- WHAT THIS TASK INVOLVES: The lines from the start of the data through the line with "章首当有孟子曰字阙文也良人夫" are to be returned verbatim; all later lines are to be omitted.

(Collected data)
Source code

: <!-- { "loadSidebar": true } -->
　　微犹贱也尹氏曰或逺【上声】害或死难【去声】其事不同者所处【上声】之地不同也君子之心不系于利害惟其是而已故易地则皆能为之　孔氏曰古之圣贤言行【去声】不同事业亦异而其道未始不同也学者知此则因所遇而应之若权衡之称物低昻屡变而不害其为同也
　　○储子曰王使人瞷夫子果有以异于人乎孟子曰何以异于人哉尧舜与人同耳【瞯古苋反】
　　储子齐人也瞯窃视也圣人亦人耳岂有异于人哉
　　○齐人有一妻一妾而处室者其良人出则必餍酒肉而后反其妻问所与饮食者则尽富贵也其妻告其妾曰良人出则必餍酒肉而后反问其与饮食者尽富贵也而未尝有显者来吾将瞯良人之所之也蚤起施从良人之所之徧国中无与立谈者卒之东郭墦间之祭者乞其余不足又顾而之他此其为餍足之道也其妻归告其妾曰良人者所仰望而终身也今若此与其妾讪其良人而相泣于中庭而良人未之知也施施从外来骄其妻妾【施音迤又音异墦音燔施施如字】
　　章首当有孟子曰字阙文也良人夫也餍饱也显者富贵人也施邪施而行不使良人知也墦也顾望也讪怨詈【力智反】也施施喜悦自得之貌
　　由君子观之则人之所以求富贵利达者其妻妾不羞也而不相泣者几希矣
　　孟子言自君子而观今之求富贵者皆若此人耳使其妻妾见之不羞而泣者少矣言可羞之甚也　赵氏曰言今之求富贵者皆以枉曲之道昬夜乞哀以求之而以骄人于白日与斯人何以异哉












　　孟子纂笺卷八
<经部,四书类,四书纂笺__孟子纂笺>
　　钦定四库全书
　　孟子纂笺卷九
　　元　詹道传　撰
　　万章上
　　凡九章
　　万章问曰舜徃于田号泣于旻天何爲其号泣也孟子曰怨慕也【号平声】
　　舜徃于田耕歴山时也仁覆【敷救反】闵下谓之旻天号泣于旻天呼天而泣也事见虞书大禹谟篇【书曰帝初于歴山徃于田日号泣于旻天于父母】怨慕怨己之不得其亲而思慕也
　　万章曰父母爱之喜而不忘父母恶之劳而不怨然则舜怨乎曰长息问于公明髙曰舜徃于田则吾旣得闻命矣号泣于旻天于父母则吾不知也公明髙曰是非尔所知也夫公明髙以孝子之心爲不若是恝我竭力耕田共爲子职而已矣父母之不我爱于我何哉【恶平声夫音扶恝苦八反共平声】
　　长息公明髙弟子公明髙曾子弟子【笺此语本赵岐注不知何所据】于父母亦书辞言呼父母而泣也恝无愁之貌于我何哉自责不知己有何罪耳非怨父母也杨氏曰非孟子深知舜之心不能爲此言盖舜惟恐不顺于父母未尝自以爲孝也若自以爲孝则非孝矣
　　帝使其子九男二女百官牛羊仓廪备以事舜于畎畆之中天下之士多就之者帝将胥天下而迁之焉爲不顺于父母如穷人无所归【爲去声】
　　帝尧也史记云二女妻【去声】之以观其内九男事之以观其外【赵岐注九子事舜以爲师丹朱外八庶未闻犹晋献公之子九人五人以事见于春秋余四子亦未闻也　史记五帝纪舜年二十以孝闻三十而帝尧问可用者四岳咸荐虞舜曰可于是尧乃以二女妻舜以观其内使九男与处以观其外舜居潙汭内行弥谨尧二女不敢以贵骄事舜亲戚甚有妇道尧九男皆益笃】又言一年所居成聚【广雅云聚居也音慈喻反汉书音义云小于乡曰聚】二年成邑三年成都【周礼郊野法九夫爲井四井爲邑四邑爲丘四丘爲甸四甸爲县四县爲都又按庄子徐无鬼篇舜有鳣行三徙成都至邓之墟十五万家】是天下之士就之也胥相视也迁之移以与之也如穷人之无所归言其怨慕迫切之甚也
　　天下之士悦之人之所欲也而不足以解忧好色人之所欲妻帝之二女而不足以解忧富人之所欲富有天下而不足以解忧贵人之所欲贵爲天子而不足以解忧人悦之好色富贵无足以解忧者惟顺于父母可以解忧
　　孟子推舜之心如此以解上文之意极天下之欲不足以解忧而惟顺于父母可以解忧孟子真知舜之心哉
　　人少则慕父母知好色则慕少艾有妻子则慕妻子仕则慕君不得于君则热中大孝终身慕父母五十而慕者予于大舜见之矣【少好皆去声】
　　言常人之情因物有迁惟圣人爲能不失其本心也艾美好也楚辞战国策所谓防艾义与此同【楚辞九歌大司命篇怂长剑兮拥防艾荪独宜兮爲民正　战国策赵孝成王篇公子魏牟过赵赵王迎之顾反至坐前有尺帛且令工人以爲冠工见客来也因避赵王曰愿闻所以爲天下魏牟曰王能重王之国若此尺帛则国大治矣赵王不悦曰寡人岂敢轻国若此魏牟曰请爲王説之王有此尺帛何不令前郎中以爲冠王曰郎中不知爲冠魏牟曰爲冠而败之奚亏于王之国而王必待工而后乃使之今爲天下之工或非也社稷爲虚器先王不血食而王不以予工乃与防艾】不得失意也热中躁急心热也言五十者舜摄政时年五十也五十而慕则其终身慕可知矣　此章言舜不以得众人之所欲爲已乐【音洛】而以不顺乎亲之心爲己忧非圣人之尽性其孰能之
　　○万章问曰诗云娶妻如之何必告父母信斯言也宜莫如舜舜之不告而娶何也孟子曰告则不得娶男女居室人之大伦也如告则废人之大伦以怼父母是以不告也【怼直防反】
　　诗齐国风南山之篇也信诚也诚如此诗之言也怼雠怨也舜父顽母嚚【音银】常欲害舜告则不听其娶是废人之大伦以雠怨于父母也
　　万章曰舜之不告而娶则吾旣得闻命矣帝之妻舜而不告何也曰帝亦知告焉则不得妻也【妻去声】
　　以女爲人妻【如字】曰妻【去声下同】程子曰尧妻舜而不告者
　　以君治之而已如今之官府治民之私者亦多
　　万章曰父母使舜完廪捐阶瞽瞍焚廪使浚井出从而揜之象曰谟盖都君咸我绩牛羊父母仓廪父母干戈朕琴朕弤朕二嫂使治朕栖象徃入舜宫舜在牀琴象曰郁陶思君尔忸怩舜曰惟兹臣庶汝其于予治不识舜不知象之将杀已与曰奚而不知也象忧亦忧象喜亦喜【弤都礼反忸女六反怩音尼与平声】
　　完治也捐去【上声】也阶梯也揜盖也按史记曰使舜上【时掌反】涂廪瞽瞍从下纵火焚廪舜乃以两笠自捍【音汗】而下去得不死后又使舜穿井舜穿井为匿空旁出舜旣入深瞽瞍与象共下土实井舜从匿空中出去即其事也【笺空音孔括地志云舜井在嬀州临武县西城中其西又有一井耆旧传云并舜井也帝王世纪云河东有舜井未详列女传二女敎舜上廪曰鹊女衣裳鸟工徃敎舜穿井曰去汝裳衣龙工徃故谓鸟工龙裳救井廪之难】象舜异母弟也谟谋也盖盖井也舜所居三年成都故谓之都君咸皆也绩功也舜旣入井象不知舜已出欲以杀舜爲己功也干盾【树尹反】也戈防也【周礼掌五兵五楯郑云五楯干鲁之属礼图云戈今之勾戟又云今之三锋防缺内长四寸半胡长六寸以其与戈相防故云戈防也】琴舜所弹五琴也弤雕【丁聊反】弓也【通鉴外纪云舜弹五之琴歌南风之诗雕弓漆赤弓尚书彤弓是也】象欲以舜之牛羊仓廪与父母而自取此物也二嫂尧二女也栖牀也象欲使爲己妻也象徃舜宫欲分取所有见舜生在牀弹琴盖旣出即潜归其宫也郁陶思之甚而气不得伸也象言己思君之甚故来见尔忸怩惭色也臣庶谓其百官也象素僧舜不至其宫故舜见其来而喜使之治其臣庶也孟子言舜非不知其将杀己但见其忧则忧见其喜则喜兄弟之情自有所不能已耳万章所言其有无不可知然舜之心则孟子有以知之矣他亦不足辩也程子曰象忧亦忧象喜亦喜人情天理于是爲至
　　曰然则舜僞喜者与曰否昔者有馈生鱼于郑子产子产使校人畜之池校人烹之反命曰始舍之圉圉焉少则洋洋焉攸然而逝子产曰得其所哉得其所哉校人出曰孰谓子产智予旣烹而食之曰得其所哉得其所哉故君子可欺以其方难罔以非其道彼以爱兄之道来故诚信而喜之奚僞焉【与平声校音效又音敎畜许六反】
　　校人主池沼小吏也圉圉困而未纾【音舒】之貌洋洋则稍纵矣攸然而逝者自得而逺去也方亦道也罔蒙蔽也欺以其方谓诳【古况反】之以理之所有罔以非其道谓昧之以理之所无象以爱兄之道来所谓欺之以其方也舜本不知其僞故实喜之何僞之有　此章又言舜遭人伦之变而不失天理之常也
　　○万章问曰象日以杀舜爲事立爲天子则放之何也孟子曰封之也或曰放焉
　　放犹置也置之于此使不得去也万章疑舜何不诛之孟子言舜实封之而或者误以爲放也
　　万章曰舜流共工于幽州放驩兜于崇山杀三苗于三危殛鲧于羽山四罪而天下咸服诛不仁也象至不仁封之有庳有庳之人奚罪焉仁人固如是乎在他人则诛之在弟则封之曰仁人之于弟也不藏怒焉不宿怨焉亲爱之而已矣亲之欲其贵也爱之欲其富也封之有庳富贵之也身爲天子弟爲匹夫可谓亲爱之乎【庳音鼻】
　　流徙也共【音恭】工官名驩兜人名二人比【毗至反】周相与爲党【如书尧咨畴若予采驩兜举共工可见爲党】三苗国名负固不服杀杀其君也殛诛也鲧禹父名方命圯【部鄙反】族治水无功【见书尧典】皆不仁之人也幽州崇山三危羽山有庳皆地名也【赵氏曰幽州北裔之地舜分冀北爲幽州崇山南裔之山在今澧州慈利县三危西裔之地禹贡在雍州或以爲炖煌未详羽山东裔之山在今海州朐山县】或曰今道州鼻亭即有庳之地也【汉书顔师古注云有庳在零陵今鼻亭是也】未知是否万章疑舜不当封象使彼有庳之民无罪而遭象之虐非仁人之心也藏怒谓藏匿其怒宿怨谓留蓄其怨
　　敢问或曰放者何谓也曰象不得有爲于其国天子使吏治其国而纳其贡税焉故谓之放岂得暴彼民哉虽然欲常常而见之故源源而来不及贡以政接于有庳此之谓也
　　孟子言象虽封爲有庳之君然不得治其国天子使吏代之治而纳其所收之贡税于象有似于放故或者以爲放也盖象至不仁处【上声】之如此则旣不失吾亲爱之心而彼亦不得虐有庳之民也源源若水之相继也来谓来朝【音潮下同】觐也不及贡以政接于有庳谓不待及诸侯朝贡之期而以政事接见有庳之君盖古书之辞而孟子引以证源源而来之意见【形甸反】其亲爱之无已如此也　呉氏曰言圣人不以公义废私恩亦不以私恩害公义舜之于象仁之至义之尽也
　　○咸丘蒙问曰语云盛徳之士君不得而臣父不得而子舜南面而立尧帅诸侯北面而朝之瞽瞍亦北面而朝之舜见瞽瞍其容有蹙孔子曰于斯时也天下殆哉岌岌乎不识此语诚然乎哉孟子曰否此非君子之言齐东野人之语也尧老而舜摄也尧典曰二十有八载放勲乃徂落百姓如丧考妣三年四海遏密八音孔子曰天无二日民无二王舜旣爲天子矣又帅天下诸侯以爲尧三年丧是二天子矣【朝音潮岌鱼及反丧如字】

- RESPONSE TO THE TASK:
Source code

: <!-- { "loadSidebar": true } -->
　　微犹贱也尹氏曰或逺【上声】害或死难【去声】其事不同者所处【上声】之地不同也君子之心不系于利害惟其是而已故易地则皆能为之　孔氏曰古之圣贤言行【去声】不同事业亦异而其道未始不同也学者知此则因所遇而应之若权衡之称物低昻屡变而不害其为同也
　　○储子曰王使人瞷夫子果有以异于人乎孟子曰何以异于人哉尧舜与人同耳【瞯古苋反】
　　储子齐人也瞯窃视也圣人亦人耳岂有异于人哉
　　○齐人有一妻一妾而处室者其良人出则必餍酒肉而后反其妻问所与饮食者则尽富贵也其妻告其妾曰良人出则必餍酒肉而后反问其与饮食者尽富贵也而未尝有显者来吾将瞯良人之所之也蚤起施从良人之所之徧国中无与立谈者卒之东郭墦间之祭者乞其余不足又顾而之他此其为餍足之道也其妻归告其妾曰良人者所仰望而终身也今若此与其妾讪其良人而相泣于中庭而良人未之知也施施从外来骄其妻妾【施音迤又音异墦音燔施施如字】
　　章首当有孟子曰字阙文也良人夫也餍饱也显者富贵人也施邪施而行不使良人知也墦也顾望也讪怨詈【力智反】也施施喜悦自得之貌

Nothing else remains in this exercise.